### Material supplied:
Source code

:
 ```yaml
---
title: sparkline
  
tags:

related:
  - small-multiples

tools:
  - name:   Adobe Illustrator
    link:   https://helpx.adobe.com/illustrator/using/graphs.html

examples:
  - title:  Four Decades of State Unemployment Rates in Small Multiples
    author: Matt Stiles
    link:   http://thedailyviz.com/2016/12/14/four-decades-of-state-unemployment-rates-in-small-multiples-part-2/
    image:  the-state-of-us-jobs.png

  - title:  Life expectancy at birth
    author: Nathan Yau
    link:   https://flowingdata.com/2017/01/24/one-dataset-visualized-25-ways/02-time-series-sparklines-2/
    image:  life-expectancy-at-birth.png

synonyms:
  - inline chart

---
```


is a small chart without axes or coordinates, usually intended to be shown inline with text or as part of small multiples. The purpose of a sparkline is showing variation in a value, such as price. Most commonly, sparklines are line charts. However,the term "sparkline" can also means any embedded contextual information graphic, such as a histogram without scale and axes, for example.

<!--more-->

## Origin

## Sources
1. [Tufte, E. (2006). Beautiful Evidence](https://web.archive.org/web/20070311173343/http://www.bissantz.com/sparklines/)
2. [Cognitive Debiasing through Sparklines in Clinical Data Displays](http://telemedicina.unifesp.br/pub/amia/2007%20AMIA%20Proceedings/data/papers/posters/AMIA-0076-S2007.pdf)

### What you should do:
This task asks for the number of lines above that include the string "author". Respond with that number only.

### Answer section:
2